TL;DR
You're conflating a lot of things, and trying to convert the user story format into a new type of specification. It isn't one.
Instead, you should modify your process so that everyone shares a common knowledge base, and then break down user stories during Spring Planning into implementation tasks on the Sprint Backlog. You should also increase collaboration with stakeholders within the Sprint, and ensure that you hold framework ceremonies such as the Sprint Review to inspect the increment of work.
The power of agile practices is in leveraging an incremental inspect-and-adapt cycle, rather than in extensive upfront planning. Agility requires iterative processes, and your current way of defining work is not truly incremental or iterable.
Glossaries, User Stories, and Sprint Reviews
Define a Glossary
Even terms like "entities" are a ambiguous outside your particular business domain. On most agile projects, I've found it's extremely helpful to create a glossary as a project artifact, and then keep it updated with terms that we define within our organization or process. For example, you might have a couple of glossary items like:
Category
A tag for a blog entry that can be used by administrators to organize content, or by users to find similar articles.
Article
A blog entry whose Definition of Done includes having a:
- Title
- Category
- Content
This glossary must be kept updated, and is used as the canonical reference for terms in your user stories and tasks. You might even use markup (e.g. italics, quotes, underlining, or colors) to identify glossary terms in your backlog items, although I've rarely found this necessary in practice.
Use the Full User Story Format
When properly done, a user story contains:
- A value consumer.
- A value increment.
- A context to constrain or scope the increment.
Your current stories don't do those things, and so you lack sufficient information to understand the story's narrative or break it down into implementation tasks. For example:
As an article contributor,
I want to have a single-page interface for adding an article
so I can add a title, content, and one or more categories all at the same time.
This story provides a role with a point of view (the value consumer), what that person wants (leaving the implementation details to the development team), and some context that helps the development team understand the value proposition and acceptance criteria.
This type of story is much easier to break down into tasks for the Sprint Backlog.
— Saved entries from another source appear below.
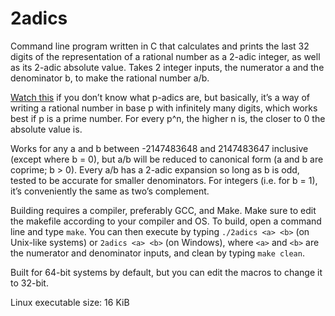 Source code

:# 2adics

Command line program written in C that calculates and prints the last 32 digits of the representation of a rational number as a 2-adic integer, as well as its 2-adic absolute value. Takes 2 integer inputs, the numerator a and the denominator b, to make the rational number a/b.

[Watch this](https://www.youtube.com/watch?v=tRaq4aYPzCc) if you don’t know what p-adics are, but basically, it’s a way of writing a rational number in base p with infinitely many digits, which works best if p is a prime number. For every p^n, the higher n is, the closer to 0 the absolute value is.

Works for any a and b between -2147483648 and 2147483647 inclusive (except where b = 0), but a/b will be reduced to canonical form (a and b are coprime; b > 0). Every a/b has a 2-adic expansion so long as b is odd, tested to be accurate for smaller denominators. For integers (i.e. for b = 1), it’s conveniently the same as two’s complement.

Building requires a compiler, preferably GCC, and Make. Make sure to edit the makefile according to your compiler and OS. To build, open a command line and type `make`. You can then execute by typing `./2adics <a> <b>` (on Unix-like systems) or `2adics <a> <b>` (on Windows), where `<a>` and `<b>` are the numerator and denominator inputs, and clean by typing `make clean`.

Built for 64-bit systems by default, but you can edit the macros to change it to 32-bit.

Linux executable size: 16 KiB
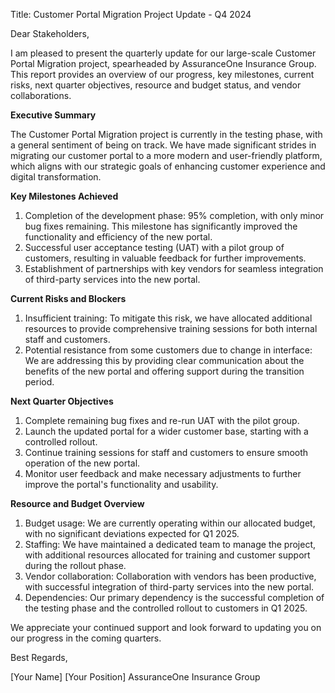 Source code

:  Title: Customer Portal Migration Project Update - Q4 2024

Dear Stakeholders,

I am pleased to present the quarterly update for our large-scale Customer Portal Migration project, spearheaded by AssuranceOne Insurance Group. This report provides an overview of our progress, key milestones, current risks, next quarter objectives, resource and budget status, and vendor collaborations.

**Executive Summary**

The Customer Portal Migration project is currently in the testing phase, with a general sentiment of being on track. We have made significant strides in migrating our customer portal to a more modern and user-friendly platform, which aligns with our strategic goals of enhancing customer experience and digital transformation.

**Key Milestones Achieved**

1. Completion of the development phase: 95% completion, with only minor bug fixes remaining. This milestone has significantly improved the functionality and efficiency of the new portal.
2. Successful user acceptance testing (UAT) with a pilot group of customers, resulting in valuable feedback for further improvements.
3. Establishment of partnerships with key vendors for seamless integration of third-party services into the new portal.

**Current Risks and Blockers**

1. Insufficient training: To mitigate this risk, we have allocated additional resources to provide comprehensive training sessions for both internal staff and customers.
2. Potential resistance from some customers due to change in interface: We are addressing this by providing clear communication about the benefits of the new portal and offering support during the transition period.

**Next Quarter Objectives**

1. Complete remaining bug fixes and re-run UAT with the pilot group.
2. Launch the updated portal for a wider customer base, starting with a controlled rollout.
3. Continue training sessions for staff and customers to ensure smooth operation of the new portal.
4. Monitor user feedback and make necessary adjustments to further improve the portal's functionality and usability.

**Resource and Budget Overview**

1. Budget usage: We are currently operating within our allocated budget, with no significant deviations expected for Q1 2025.
2. Staffing: We have maintained a dedicated team to manage the project, with additional resources allocated for training and customer support during the rollout phase.
3. Vendor collaboration: Collaboration with vendors has been productive, with successful integration of third-party services into the new portal.
4. Dependencies: Our primary dependency is the successful completion of the testing phase and the controlled rollout to customers in Q1 2025.

We appreciate your continued support and look forward to updating you on our progress in the coming quarters.

Best Regards,

[Your Name]
[Your Position]
AssuranceOne Insurance Group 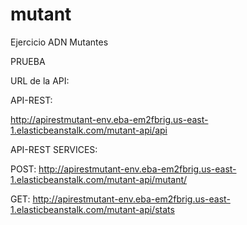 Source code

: # mutant
Ejercicio ADN Mutantes

PRUEBA


URL de la API:

API-REST:
		
http://apirestmutant-env.eba-em2fbrig.us-east-1.elasticbeanstalk.com/mutant-api/api
		
API-REST SERVICES:

POST: http://apirestmutant-env.eba-em2fbrig.us-east-1.elasticbeanstalk.com/mutant-api/mutant/

GET: http://apirestmutant-env.eba-em2fbrig.us-east-1.elasticbeanstalk.com/mutant-api/stats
It also serves as a great focal point for conversations with the stakeholders throughout the Sprint as the team develops acceptance tests and fleshes out implementation details. A user story is a means of collaborating, not a way of tossing specifications over the wall!
Leverage Your Sprint Reviews
Scrum is all about inspect-and-adapt. Even in cases where you have low stakeholder engagement or can't actively collaborate throughout the Sprint, a short iteration ensures that if you build the wrong thing—or build the right one, and the stakeholders realize post-facto that it doesn't really serve their needs—then the process ensures that these issues are caught relatively quickly and can be iteratively changed or improved.
This means that even if you don't leverage user stories effectively, every week or two the stakeholders will see a potentially-shippable increment. They don't get to say "You did it wrong!", but they do get the chance to say "Well, I guess what we really wanted was..." and create new work which the Product Owner then prioritizes for a future Sprint.
Scrum (and agile processes in general) are about emergent design, incremental progress, and iterative improvement. So you don't have to deliver something perfect every iteration; you simply have to deliver something "good enough for now," or at least "good enough to solicit meaningful feedback." Either way, the Sprint Review is a useful process control when correctly implemented.